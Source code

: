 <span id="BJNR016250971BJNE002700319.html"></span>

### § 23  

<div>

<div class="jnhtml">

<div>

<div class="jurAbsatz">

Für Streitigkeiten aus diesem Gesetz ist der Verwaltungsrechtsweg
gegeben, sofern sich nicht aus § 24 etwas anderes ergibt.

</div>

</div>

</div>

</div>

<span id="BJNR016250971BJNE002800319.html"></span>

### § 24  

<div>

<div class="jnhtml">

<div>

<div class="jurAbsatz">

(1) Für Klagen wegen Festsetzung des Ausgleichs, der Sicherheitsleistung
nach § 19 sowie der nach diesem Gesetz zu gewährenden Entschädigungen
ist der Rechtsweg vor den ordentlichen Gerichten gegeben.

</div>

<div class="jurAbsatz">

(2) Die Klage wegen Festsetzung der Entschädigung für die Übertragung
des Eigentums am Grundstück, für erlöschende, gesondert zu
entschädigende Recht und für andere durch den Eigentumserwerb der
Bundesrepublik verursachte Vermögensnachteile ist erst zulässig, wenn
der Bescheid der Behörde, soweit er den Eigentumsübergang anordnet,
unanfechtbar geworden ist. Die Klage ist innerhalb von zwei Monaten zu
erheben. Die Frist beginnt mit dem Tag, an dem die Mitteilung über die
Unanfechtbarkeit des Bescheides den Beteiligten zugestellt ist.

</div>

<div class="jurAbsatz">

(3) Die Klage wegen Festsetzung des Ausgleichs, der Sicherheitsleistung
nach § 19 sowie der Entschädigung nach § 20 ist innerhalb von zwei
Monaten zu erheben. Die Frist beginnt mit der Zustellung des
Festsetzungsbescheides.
※ ※ ※
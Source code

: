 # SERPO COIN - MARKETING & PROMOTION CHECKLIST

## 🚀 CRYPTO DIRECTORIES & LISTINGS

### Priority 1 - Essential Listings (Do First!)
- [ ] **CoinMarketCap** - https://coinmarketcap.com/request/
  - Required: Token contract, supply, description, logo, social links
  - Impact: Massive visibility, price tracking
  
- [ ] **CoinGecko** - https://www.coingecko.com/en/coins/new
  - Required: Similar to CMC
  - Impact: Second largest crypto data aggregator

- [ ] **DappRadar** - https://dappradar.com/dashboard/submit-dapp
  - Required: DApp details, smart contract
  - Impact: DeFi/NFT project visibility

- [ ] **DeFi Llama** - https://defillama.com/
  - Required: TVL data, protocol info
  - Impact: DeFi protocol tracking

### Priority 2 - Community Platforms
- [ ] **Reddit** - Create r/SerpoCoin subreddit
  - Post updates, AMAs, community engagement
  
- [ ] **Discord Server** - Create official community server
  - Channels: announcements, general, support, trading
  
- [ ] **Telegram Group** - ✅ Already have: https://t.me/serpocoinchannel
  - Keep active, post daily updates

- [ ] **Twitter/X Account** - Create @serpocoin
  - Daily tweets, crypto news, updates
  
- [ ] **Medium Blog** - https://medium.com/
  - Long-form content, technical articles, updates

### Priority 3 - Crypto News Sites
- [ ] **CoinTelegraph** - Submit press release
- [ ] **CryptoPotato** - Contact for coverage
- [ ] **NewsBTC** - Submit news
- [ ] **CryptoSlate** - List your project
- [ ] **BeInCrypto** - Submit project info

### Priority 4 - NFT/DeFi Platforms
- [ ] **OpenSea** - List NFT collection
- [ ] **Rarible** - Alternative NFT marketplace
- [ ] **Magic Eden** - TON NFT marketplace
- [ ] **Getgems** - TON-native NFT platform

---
※ ※ ※
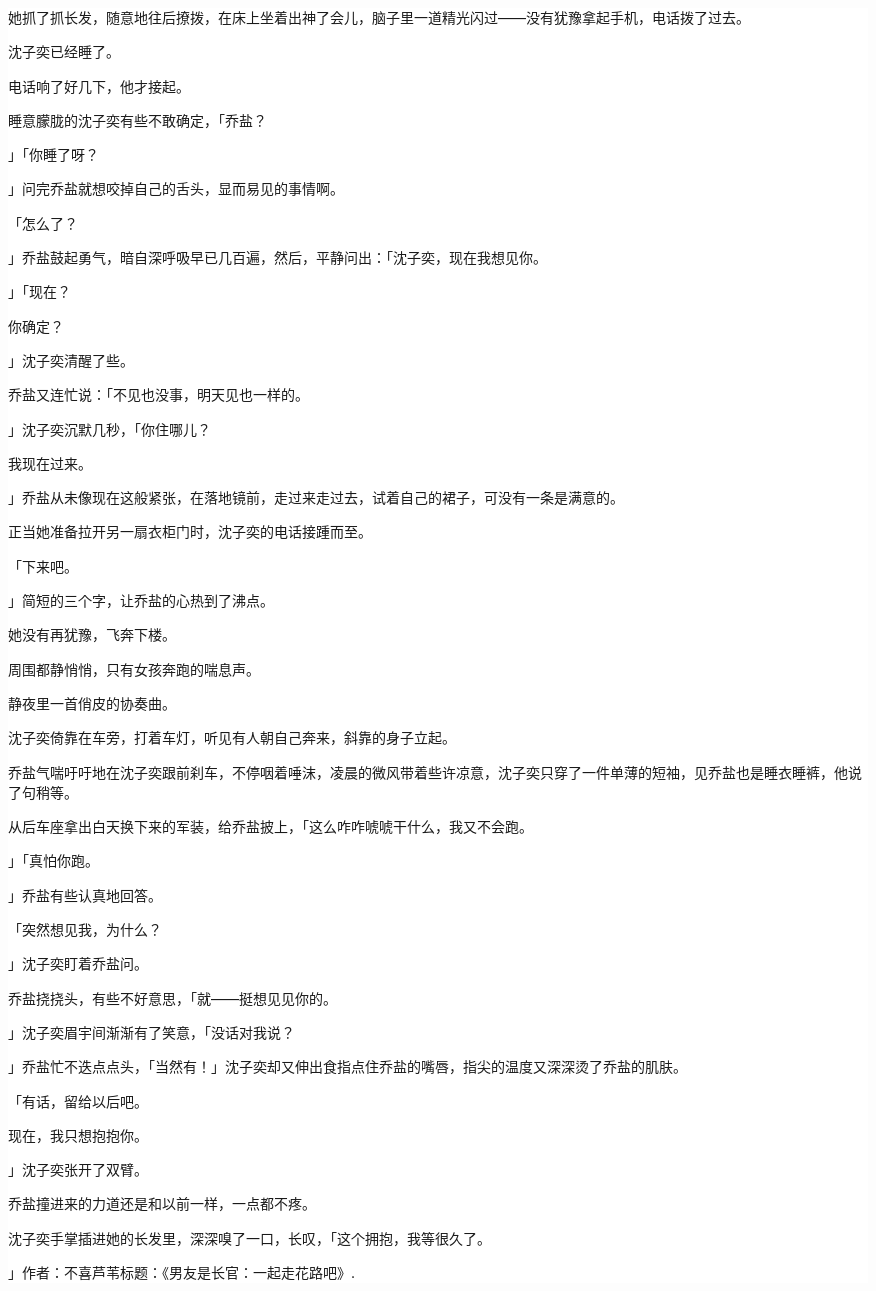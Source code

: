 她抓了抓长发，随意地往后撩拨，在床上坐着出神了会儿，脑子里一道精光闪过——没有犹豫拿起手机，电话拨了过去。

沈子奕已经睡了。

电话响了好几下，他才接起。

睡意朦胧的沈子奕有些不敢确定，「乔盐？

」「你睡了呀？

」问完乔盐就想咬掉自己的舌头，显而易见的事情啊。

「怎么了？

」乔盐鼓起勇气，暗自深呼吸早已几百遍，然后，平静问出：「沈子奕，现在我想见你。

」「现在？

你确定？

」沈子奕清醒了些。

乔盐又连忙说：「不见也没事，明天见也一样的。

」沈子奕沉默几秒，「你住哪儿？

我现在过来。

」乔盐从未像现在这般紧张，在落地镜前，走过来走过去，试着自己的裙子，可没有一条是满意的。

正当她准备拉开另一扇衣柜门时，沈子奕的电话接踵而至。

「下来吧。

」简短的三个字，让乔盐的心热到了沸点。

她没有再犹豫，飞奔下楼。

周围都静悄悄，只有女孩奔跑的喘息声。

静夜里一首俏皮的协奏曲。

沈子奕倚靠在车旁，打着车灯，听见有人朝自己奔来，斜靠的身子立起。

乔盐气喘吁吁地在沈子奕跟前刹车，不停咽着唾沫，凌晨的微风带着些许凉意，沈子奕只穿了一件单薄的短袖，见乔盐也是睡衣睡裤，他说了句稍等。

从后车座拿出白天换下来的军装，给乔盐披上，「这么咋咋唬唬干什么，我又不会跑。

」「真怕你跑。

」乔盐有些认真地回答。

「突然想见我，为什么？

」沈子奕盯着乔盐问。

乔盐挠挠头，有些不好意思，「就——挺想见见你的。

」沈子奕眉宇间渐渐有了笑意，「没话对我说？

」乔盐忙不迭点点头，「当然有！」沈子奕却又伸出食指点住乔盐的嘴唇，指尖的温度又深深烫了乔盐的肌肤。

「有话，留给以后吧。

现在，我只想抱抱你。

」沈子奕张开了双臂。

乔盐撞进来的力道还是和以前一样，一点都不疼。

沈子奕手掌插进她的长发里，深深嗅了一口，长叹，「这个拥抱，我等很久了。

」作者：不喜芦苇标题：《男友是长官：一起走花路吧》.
※ ※ ※
**YOUR OBJECTIVE:** Reproduce every line of the material above that has the string "Sicherheitsleistung".

**OUTPUT OF THE EXERCISE:**
(1) Für Klagen wegen Festsetzung des Ausgleichs, der Sicherheitsleistung
(3) Die Klage wegen Festsetzung des Ausgleichs, der Sicherheitsleistung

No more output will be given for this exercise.